◆ RECORDS FOR THE EXERCISE ◆
=-=-=-=-=
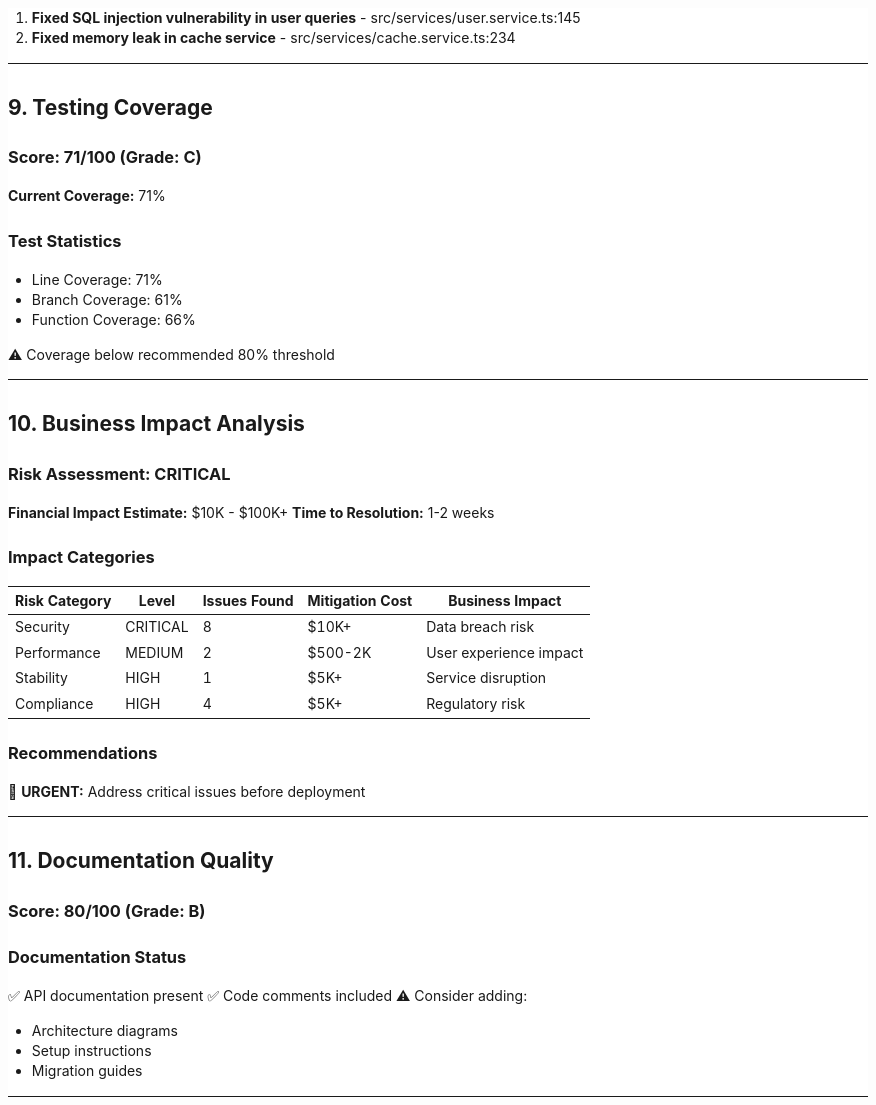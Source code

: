 1. **Fixed SQL injection vulnerability in user queries** - src/services/user.service.ts:145
2. **Fixed memory leak in cache service** - src/services/cache.service.ts:234

---

## 9. Testing Coverage

### Score: 71/100 (Grade: C)

**Current Coverage:** 71%

### Test Statistics
- Line Coverage: 71%
- Branch Coverage: 61%
- Function Coverage: 66%

⚠️ Coverage below recommended 80% threshold

---

## 10. Business Impact Analysis

### Risk Assessment: CRITICAL

**Financial Impact Estimate:** $10K - $100K+
**Time to Resolution:** 1-2 weeks

### Impact Categories

| Risk Category | Level | Issues Found | Mitigation Cost | Business Impact |
|--------------|-------|--------------|-----------------|-----------------|
| Security | CRITICAL | 8 | $10K+ | Data breach risk |
| Performance | MEDIUM | 2 | $500-2K | User experience impact |
| Stability | HIGH | 1 | $5K+ | Service disruption |
| Compliance | HIGH | 4 | $5K+ | Regulatory risk |

### Recommendations
🚨 **URGENT:** Address critical issues before deployment

---

## 11. Documentation Quality

### Score: 80/100 (Grade: B)

### Documentation Status
✅ API documentation present
✅ Code comments included
⚠️ Consider adding:
- Architecture diagrams
- Setup instructions
- Migration guides

---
=-=-=-=-=
◆ TRY IT ◆
Nothing but the lines from the one with "### Recommendations" through the last line of the data should appear; print them exactly.

◆ YOUR RESPONSE ◆
### Recommendations
🚨 **URGENT:** Address critical issues before deployment

---

## 11. Documentation Quality

### Score: 80/100 (Grade: B)

### Documentation Status
✅ API documentation present
✅ Code comments included
⚠️ Consider adding:
- Architecture diagrams
- Setup instructions
- Migration guides

---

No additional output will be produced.